WORK INSTRUCTION:
Please work out how many lines in the material below contain the string "default", and answer with that number only.

DATA FOR THIS EXERCISE:
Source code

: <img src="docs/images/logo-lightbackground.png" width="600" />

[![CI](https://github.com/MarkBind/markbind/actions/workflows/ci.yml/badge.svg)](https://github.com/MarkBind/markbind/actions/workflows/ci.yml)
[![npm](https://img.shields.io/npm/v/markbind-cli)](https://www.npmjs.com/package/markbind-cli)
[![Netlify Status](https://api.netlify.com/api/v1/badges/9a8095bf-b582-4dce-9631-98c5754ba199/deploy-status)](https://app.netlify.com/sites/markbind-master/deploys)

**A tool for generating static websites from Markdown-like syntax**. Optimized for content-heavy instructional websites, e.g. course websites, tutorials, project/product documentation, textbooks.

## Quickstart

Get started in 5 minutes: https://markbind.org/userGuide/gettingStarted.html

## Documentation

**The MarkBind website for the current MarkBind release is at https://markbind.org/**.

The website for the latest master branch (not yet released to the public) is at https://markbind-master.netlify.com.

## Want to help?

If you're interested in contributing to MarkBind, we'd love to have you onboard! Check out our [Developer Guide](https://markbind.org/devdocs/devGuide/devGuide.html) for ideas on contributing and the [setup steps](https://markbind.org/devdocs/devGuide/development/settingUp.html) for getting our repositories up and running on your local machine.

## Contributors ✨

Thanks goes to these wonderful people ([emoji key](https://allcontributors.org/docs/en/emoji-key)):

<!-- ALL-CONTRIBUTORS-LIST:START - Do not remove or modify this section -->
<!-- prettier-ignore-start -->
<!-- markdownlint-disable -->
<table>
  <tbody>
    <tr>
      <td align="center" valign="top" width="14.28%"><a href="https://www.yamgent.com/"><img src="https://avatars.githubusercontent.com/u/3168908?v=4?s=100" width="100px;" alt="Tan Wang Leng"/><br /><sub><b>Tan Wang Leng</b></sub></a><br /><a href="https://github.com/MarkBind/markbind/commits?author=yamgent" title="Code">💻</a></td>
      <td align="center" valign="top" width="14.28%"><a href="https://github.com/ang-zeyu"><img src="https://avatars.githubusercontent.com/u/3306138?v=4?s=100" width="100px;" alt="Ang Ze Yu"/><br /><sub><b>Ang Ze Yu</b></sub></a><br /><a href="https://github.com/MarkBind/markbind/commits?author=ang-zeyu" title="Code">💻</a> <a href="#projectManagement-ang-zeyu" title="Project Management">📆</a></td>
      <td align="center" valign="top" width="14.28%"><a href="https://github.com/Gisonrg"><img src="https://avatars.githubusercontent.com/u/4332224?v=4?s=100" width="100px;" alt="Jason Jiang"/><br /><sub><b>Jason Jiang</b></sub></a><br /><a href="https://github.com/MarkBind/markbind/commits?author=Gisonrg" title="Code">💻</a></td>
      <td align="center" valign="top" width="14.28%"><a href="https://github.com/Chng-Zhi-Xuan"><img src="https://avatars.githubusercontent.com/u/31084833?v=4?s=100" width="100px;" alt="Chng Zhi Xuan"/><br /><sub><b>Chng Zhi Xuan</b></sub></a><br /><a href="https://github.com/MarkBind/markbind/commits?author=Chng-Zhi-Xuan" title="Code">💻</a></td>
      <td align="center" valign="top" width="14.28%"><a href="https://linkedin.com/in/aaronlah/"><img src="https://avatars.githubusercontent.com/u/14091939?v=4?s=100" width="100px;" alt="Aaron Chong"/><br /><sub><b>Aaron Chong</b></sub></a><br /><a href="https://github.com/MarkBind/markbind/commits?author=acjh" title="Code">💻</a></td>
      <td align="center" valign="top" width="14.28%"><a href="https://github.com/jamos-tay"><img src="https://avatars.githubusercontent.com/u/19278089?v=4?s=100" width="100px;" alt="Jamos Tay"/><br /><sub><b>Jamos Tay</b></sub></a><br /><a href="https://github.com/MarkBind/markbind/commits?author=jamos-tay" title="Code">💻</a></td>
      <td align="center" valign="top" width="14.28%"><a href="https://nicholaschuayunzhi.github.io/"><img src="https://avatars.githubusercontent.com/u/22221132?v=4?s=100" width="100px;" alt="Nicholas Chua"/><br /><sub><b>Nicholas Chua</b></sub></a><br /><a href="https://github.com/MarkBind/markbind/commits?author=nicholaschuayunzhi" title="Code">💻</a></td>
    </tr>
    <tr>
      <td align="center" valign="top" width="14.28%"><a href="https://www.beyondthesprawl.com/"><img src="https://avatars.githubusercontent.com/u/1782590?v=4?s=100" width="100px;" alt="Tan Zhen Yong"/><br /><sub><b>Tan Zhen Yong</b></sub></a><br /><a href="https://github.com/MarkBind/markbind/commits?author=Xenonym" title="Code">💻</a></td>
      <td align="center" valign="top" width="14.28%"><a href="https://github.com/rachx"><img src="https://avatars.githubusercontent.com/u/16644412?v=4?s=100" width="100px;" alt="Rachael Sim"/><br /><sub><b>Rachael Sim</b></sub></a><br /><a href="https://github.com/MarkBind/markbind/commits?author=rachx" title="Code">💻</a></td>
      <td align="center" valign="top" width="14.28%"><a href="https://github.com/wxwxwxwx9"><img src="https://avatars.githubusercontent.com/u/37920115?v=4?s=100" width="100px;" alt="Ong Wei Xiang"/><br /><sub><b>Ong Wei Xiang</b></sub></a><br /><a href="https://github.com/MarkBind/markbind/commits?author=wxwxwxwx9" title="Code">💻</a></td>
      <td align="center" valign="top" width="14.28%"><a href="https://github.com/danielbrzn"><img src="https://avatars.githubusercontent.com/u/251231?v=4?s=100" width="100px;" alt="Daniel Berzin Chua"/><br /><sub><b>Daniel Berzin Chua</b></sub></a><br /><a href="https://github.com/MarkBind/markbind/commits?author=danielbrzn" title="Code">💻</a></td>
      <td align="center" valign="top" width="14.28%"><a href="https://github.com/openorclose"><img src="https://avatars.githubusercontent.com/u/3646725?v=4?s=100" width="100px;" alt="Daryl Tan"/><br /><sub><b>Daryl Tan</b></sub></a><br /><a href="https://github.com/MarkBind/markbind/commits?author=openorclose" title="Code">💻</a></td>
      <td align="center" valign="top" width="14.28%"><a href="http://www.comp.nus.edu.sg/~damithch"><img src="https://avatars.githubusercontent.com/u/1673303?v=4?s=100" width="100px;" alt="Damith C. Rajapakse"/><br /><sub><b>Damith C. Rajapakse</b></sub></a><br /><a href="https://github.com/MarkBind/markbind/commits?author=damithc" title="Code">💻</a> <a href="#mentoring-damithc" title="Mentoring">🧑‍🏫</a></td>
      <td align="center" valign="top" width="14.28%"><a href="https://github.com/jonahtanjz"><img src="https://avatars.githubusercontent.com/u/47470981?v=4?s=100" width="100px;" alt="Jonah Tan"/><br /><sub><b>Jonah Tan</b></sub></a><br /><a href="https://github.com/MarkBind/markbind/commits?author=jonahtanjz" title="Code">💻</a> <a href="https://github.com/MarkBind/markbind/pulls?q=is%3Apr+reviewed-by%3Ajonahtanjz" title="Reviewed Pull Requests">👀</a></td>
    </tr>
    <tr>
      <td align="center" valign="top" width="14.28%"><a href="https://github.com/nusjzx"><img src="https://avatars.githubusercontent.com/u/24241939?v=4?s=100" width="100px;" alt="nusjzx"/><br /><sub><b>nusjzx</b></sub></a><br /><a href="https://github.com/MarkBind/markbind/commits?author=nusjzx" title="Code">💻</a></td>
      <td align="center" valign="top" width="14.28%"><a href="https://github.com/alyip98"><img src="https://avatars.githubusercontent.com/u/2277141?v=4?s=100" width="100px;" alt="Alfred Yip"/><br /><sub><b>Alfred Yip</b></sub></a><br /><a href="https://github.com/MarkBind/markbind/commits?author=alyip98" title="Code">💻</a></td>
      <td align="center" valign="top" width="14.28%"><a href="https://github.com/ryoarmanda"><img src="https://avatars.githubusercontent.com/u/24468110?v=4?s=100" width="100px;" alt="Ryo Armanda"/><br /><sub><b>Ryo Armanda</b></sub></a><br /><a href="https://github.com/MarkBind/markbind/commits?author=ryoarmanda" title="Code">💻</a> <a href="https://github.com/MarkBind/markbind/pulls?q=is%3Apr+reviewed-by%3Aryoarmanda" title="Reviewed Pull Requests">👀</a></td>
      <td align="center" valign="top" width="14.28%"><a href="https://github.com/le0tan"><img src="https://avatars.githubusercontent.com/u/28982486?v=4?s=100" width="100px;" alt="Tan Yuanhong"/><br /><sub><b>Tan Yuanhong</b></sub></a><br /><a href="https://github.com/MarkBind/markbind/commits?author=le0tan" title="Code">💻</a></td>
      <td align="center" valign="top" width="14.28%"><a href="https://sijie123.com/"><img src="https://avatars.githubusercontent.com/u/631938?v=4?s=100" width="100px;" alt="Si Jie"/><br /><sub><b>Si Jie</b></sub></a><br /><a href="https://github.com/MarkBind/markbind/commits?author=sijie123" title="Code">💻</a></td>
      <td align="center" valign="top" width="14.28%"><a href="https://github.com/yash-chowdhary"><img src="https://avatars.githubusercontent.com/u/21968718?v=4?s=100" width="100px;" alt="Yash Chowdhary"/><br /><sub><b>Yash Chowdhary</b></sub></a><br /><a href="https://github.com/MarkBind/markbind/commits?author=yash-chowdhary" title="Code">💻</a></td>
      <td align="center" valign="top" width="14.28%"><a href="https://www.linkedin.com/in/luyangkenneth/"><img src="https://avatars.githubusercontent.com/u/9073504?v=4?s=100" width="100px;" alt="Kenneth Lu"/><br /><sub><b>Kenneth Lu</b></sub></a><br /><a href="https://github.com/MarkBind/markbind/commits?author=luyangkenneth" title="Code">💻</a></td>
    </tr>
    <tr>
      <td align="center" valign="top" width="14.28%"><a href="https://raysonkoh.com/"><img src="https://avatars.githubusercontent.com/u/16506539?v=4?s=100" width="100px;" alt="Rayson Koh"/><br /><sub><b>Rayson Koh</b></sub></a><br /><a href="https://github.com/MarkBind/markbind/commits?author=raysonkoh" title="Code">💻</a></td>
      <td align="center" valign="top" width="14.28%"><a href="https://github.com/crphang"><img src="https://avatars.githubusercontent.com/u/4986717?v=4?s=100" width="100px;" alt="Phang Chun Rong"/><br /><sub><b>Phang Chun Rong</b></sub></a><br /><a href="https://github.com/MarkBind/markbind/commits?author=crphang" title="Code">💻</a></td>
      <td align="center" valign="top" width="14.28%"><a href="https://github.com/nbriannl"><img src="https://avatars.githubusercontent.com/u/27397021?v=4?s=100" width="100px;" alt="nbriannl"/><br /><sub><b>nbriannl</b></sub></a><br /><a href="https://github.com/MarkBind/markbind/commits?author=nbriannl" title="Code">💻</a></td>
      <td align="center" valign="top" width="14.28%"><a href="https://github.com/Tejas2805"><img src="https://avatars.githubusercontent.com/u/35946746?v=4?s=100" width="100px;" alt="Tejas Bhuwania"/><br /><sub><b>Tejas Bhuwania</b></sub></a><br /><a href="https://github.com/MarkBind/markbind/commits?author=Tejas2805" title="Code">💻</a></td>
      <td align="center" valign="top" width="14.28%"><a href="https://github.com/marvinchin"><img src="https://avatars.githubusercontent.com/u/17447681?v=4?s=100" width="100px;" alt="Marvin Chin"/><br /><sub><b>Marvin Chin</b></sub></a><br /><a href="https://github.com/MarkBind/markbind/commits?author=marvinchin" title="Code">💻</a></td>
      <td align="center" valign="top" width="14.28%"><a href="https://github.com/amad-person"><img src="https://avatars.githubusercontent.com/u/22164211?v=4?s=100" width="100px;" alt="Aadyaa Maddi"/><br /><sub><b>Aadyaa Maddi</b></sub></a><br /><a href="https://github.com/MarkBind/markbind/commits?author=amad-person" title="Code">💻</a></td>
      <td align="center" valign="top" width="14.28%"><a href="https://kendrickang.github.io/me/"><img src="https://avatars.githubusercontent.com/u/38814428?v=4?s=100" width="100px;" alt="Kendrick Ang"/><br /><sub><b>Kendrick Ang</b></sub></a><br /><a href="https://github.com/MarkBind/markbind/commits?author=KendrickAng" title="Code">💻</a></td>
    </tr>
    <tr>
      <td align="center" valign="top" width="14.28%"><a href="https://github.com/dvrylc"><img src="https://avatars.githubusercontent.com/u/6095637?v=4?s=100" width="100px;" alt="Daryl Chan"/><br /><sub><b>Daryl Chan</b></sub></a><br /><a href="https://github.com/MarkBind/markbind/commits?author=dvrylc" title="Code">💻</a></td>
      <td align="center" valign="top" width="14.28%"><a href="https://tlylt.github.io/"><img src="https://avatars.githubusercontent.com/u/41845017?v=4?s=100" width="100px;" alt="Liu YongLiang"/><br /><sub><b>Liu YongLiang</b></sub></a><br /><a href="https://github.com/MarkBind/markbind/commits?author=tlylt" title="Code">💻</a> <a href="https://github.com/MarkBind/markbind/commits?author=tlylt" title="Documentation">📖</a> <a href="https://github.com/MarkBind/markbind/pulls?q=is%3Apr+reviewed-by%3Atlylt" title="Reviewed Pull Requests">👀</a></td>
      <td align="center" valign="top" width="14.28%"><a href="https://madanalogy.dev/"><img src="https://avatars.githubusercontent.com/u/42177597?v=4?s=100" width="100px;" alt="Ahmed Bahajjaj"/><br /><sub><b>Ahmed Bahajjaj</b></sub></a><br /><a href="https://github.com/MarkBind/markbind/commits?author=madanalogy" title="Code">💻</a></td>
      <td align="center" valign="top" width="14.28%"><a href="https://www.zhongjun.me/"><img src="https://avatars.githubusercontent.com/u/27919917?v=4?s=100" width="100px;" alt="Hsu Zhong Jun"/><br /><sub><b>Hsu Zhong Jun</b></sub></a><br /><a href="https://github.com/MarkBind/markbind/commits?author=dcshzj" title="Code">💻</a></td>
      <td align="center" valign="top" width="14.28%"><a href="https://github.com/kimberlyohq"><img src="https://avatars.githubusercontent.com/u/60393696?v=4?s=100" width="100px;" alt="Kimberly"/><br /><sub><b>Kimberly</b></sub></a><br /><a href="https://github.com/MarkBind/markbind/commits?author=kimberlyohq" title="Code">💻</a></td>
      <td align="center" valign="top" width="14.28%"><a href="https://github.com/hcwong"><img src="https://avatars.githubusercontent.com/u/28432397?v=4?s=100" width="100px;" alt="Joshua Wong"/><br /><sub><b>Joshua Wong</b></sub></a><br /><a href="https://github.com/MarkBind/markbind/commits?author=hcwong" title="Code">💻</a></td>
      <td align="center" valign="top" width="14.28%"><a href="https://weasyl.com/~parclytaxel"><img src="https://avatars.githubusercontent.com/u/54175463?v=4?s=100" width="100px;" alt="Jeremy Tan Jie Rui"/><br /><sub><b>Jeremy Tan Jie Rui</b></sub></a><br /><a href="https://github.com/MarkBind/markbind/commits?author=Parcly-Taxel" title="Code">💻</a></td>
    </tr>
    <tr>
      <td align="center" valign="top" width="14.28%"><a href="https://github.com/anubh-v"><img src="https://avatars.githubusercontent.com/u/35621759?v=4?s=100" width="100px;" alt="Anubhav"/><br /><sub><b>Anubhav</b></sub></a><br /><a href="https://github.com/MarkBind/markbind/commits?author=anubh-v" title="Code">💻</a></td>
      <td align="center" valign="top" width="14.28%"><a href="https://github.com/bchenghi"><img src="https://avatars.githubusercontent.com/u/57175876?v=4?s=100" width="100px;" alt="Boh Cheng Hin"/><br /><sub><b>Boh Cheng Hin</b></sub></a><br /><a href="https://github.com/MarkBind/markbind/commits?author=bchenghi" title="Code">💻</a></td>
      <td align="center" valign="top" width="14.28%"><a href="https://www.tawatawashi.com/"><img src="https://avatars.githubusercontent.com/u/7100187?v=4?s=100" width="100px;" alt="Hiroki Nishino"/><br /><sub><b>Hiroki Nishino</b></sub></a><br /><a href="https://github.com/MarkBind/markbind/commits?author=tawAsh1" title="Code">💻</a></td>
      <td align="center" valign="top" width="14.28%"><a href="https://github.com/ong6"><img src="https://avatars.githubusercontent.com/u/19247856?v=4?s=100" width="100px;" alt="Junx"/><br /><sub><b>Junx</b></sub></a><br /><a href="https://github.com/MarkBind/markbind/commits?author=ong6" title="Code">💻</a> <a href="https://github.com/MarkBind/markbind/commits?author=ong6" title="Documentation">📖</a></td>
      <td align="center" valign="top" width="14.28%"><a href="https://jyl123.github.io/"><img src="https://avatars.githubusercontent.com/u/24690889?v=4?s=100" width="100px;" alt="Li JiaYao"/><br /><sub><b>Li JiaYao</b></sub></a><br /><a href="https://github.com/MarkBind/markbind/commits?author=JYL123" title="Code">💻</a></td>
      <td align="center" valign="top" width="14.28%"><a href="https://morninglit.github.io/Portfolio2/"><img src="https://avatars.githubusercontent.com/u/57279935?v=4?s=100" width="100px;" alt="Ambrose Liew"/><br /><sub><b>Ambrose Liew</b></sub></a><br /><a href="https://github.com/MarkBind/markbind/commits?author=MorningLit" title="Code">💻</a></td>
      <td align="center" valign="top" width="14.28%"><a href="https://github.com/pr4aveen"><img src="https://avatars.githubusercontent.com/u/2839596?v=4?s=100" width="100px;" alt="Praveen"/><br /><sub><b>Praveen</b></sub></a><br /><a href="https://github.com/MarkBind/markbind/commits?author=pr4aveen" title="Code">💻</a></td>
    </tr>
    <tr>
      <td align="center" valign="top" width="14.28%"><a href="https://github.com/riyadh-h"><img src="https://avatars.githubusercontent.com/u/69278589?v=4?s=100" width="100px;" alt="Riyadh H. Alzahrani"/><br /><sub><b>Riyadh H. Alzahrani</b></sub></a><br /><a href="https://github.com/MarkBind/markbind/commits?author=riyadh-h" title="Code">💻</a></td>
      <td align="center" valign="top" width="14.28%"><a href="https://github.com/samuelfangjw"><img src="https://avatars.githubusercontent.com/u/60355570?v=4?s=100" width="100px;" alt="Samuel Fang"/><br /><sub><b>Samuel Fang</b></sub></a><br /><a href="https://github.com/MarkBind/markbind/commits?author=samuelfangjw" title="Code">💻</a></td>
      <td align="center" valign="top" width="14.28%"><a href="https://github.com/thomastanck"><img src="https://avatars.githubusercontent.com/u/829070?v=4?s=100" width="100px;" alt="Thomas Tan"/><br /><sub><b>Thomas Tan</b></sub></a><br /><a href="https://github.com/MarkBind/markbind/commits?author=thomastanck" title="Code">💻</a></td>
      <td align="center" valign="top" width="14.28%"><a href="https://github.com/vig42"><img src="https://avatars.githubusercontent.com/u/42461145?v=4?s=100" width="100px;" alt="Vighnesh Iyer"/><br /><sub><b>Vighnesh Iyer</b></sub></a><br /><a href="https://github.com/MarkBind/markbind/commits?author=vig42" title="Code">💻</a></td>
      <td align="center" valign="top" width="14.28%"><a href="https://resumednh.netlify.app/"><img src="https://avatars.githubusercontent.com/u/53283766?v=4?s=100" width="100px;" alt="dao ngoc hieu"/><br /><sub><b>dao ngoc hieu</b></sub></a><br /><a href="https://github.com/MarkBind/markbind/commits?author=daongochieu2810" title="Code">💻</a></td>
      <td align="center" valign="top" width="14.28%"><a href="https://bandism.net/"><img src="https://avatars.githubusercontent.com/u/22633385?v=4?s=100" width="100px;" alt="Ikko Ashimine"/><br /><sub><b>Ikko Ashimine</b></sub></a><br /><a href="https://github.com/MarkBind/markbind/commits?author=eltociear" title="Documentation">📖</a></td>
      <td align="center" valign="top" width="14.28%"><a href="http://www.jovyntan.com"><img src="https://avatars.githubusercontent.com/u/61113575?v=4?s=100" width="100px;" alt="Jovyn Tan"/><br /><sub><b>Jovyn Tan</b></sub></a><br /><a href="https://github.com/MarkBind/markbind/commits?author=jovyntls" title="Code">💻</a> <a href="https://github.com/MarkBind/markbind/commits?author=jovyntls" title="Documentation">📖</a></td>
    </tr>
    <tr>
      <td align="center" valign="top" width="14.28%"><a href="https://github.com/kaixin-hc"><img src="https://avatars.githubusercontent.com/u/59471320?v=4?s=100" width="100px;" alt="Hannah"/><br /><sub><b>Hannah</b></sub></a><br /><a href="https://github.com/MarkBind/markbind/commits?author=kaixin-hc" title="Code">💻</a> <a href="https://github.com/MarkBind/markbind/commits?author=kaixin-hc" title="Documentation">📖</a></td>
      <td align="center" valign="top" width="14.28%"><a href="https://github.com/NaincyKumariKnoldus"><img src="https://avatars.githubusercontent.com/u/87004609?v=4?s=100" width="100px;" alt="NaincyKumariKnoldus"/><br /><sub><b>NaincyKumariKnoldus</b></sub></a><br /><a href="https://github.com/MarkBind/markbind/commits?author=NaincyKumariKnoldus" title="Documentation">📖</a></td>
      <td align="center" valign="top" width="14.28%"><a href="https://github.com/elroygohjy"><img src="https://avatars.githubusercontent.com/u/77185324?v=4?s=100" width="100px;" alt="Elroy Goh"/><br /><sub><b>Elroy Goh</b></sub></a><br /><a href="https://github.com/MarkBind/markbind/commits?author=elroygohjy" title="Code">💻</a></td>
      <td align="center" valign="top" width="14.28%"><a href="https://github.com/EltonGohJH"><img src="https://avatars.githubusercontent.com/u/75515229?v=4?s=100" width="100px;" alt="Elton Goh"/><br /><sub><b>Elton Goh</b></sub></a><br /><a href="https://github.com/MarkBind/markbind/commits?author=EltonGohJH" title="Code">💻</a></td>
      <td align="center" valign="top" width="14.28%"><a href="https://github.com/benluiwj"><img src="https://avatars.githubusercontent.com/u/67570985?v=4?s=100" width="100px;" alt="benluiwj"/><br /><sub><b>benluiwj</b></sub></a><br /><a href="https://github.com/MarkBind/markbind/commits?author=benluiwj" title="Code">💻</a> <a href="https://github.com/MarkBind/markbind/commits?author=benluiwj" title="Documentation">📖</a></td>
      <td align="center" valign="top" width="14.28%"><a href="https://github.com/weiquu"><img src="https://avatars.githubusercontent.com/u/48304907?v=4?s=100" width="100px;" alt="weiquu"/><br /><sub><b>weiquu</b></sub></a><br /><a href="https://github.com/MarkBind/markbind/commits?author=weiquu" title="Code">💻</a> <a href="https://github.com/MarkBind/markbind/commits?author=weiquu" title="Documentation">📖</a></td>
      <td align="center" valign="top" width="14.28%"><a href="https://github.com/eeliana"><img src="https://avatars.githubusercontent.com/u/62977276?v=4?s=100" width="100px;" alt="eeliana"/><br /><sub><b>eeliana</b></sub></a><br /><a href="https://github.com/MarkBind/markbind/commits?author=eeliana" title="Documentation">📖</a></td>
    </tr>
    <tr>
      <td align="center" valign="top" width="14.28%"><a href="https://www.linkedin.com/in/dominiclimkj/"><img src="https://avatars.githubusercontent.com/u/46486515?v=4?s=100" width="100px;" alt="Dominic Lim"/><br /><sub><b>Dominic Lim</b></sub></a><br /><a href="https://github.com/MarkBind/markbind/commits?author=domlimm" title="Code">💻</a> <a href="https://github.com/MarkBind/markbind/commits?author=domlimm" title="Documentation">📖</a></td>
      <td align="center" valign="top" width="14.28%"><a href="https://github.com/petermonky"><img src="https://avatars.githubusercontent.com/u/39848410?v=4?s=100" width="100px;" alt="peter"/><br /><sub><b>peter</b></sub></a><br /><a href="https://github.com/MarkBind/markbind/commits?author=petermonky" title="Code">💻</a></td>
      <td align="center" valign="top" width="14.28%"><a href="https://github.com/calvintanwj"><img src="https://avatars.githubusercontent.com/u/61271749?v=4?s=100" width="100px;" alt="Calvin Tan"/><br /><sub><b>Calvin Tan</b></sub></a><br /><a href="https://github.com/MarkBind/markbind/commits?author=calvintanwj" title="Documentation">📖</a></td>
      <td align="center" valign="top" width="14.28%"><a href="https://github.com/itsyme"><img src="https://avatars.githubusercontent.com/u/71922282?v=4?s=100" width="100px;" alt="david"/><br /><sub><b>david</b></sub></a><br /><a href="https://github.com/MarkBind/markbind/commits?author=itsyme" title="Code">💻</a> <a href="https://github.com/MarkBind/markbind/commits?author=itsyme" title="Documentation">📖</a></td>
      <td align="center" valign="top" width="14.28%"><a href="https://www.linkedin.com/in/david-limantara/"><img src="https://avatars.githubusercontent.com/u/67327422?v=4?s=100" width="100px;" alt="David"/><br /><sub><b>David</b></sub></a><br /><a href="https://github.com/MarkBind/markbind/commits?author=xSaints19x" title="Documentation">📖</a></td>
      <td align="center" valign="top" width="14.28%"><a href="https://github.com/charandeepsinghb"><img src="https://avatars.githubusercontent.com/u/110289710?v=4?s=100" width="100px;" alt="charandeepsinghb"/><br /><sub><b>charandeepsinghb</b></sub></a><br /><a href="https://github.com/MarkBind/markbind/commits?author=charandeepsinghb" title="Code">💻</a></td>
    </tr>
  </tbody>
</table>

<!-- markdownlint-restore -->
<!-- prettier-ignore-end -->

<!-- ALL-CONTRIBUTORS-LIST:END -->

---

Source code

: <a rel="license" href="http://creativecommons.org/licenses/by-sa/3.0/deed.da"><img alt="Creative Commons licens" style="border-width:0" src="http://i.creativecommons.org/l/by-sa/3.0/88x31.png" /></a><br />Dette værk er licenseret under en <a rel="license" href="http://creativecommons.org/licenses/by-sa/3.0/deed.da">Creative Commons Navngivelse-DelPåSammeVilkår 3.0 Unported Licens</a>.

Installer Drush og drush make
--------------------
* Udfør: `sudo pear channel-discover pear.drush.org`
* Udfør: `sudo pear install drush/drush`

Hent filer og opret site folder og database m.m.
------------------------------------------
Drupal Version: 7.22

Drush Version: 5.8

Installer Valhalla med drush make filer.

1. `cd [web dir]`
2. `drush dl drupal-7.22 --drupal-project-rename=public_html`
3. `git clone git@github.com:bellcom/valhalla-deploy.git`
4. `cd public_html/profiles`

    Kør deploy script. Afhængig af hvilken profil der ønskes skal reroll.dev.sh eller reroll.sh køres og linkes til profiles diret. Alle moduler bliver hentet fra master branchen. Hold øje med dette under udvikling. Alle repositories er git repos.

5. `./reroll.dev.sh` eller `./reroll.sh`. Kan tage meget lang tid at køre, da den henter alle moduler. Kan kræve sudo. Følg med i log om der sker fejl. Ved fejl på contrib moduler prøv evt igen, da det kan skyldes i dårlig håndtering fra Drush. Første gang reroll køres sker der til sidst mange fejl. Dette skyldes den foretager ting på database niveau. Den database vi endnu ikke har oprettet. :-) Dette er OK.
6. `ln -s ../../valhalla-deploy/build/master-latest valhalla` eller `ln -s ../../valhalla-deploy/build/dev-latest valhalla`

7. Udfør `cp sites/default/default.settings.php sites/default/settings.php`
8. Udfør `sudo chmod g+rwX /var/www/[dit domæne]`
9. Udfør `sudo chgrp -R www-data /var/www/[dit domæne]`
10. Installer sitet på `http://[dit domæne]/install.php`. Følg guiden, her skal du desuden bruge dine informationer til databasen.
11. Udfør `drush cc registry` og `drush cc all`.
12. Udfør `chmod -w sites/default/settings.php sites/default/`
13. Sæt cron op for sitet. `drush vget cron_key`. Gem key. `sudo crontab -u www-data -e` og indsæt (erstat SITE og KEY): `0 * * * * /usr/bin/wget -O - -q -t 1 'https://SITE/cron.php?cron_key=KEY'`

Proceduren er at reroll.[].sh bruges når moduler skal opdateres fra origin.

EXERCISE RESPONSE:
2